** Task **
Read through the listing and copy every line that contains the word "varepsilon".
═══ Listed records
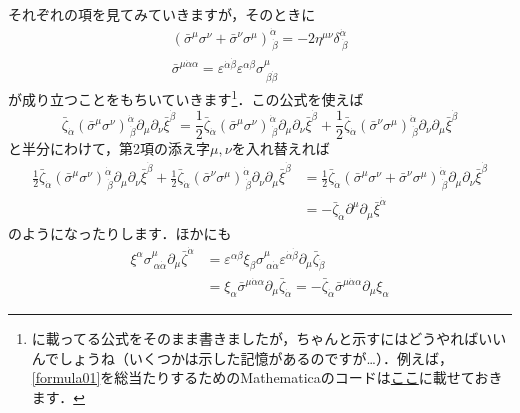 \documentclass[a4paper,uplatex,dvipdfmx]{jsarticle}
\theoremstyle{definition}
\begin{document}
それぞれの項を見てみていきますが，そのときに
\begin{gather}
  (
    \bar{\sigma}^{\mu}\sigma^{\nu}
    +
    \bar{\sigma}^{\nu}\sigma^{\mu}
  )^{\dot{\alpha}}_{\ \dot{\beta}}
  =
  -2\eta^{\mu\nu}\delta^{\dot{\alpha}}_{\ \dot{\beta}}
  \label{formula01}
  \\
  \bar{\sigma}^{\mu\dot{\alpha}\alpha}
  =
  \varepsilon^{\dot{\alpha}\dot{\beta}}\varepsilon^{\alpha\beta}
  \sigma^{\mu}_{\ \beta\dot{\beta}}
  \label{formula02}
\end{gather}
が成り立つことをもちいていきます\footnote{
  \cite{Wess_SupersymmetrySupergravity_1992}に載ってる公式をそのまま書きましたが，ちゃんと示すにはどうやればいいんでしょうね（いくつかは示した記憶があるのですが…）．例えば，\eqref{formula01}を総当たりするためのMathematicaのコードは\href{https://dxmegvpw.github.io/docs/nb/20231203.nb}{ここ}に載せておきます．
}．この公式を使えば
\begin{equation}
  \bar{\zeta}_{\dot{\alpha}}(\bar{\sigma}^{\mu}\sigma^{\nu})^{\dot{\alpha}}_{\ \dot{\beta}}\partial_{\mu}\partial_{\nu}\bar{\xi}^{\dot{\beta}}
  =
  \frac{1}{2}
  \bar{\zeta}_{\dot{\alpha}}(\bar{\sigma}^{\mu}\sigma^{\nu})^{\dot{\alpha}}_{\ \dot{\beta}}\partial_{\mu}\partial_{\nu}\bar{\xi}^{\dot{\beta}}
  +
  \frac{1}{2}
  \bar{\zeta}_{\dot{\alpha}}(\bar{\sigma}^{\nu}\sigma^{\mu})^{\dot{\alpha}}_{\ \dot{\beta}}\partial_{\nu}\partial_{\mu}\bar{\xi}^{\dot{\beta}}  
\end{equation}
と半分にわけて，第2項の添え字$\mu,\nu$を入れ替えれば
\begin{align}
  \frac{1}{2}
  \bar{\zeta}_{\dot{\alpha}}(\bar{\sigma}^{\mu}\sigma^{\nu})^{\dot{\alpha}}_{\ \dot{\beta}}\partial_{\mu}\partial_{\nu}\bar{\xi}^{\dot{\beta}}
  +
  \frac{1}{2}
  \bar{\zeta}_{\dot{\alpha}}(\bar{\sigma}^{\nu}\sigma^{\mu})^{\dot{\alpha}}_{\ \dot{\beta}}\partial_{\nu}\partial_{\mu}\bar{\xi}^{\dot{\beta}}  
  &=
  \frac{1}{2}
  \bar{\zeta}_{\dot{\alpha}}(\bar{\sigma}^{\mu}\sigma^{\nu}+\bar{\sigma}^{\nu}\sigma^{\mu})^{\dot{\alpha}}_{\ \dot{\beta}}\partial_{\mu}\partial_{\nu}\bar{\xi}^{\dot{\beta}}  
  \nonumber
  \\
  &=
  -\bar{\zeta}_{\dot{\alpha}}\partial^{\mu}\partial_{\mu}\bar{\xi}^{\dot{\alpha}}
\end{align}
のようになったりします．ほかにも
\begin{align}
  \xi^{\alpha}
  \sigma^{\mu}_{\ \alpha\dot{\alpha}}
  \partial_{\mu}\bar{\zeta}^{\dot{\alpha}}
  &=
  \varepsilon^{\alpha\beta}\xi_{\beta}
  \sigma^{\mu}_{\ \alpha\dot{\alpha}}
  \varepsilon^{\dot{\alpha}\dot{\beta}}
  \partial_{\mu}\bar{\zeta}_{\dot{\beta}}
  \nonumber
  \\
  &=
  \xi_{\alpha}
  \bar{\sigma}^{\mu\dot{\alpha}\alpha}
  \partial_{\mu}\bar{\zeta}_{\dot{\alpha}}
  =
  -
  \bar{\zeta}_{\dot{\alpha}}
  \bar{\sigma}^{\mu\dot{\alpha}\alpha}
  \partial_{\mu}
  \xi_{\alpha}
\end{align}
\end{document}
══════
** Result for this task **
  \varepsilon^{\dot{\alpha}\dot{\beta}}\varepsilon^{\alpha\beta}
  \varepsilon^{\alpha\beta}\xi_{\beta}
  \varepsilon^{\dot{\alpha}\dot{\beta}}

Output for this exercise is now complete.